- _TASK PROMPT_
Could you please transcribe the data exactly, without the pictures?

- _STUDY MATERIAL_
☆ ☆ ☆
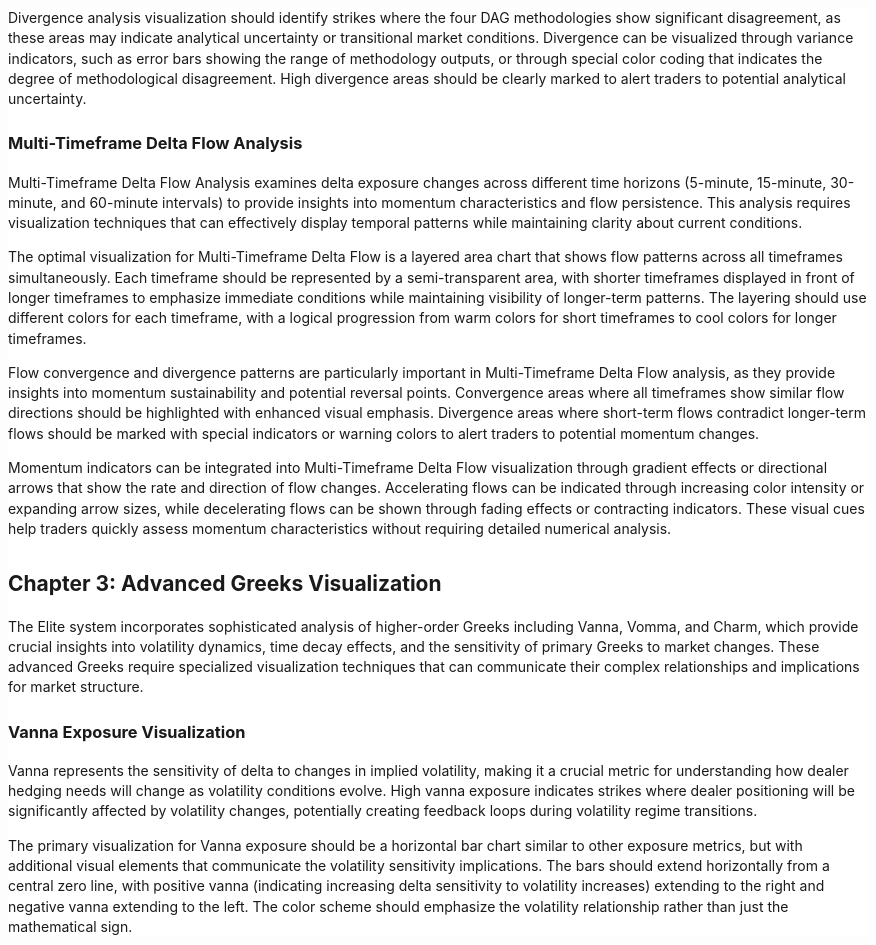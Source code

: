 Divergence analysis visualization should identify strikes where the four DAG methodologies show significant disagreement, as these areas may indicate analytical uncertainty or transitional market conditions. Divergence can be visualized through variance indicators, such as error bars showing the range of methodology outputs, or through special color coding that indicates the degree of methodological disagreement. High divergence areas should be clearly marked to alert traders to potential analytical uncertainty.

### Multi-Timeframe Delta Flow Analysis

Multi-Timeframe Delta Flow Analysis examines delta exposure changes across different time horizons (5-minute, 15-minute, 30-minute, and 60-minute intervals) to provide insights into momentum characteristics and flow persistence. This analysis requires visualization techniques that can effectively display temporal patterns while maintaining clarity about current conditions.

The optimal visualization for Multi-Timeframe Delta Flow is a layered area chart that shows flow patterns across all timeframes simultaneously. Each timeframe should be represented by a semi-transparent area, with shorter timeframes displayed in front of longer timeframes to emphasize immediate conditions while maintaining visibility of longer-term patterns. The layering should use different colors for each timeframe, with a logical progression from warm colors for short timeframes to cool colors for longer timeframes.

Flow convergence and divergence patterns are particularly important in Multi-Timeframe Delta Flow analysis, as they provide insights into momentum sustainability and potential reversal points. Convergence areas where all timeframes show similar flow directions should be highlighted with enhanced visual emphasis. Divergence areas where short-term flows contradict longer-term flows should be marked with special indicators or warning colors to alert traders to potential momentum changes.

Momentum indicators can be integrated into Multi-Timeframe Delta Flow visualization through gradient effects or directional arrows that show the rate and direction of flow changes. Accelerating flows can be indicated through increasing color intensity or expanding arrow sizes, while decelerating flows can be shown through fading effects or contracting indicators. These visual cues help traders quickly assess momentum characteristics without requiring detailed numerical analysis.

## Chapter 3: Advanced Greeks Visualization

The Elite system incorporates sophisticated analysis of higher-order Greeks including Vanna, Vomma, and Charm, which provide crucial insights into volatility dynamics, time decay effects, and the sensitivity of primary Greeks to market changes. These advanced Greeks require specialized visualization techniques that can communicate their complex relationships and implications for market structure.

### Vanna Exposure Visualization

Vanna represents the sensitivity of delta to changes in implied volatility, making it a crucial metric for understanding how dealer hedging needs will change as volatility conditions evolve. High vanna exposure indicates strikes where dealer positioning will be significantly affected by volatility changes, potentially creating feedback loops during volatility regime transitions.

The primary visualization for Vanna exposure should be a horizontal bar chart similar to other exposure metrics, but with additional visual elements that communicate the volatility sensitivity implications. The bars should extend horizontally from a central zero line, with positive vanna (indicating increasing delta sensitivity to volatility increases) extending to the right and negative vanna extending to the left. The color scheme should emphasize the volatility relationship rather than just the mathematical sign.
☆ ☆ ☆
- _ANSWER FOR THE TASK_
Source code

: Divergence analysis visualization should identify strikes where the four DAG methodologies show significant disagreement, as these areas may indicate analytical uncertainty or transitional market conditions. Divergence can be visualized through variance indicators, such as error bars showing the range of methodology outputs, or through special color coding that indicates the degree of methodological disagreement. High divergence areas should be clearly marked to alert traders to potential analytical uncertainty.

### Multi-Timeframe Delta Flow Analysis

Multi-Timeframe Delta Flow Analysis examines delta exposure changes across different time horizons (5-minute, 15-minute, 30-minute, and 60-minute intervals) to provide insights into momentum characteristics and flow persistence. This analysis requires visualization techniques that can effectively display temporal patterns while maintaining clarity about current conditions.

The optimal visualization for Multi-Timeframe Delta Flow is a layered area chart that shows flow patterns across all timeframes simultaneously. Each timeframe should be represented by a semi-transparent area, with shorter timeframes displayed in front of longer timeframes to emphasize immediate conditions while maintaining visibility of longer-term patterns. The layering should use different colors for each timeframe, with a logical progression from warm colors for short timeframes to cool colors for longer timeframes.

Flow convergence and divergence patterns are particularly important in Multi-Timeframe Delta Flow analysis, as they provide insights into momentum sustainability and potential reversal points. Convergence areas where all timeframes show similar flow directions should be highlighted with enhanced visual emphasis. Divergence areas where short-term flows contradict longer-term flows should be marked with special indicators or warning colors to alert traders to potential momentum changes.

Momentum indicators can be integrated into Multi-Timeframe Delta Flow visualization through gradient effects or directional arrows that show the rate and direction of flow changes. Accelerating flows can be indicated through increasing color intensity or expanding arrow sizes, while decelerating flows can be shown through fading effects or contracting indicators. These visual cues help traders quickly assess momentum characteristics without requiring detailed numerical analysis.

## Chapter 3: Advanced Greeks Visualization

The Elite system incorporates sophisticated analysis of higher-order Greeks including Vanna, Vomma, and Charm, which provide crucial insights into volatility dynamics, time decay effects, and the sensitivity of primary Greeks to market changes. These advanced Greeks require specialized visualization techniques that can communicate their complex relationships and implications for market structure.

### Vanna Exposure Visualization

Vanna represents the sensitivity of delta to changes in implied volatility, making it a crucial metric for understanding how dealer hedging needs will change as volatility conditions evolve. High vanna exposure indicates strikes where dealer positioning will be significantly affected by volatility changes, potentially creating feedback loops during volatility regime transitions.

The primary visualization for Vanna exposure should be a horizontal bar chart similar to other exposure metrics, but with additional visual elements that communicate the volatility sensitivity implications. The bars should extend horizontally from a central zero line, with positive vanna (indicating increasing delta sensitivity to volatility increases) extending to the right and negative vanna extending to the left. The color scheme should emphasize the volatility relationship rather than just the mathematical sign.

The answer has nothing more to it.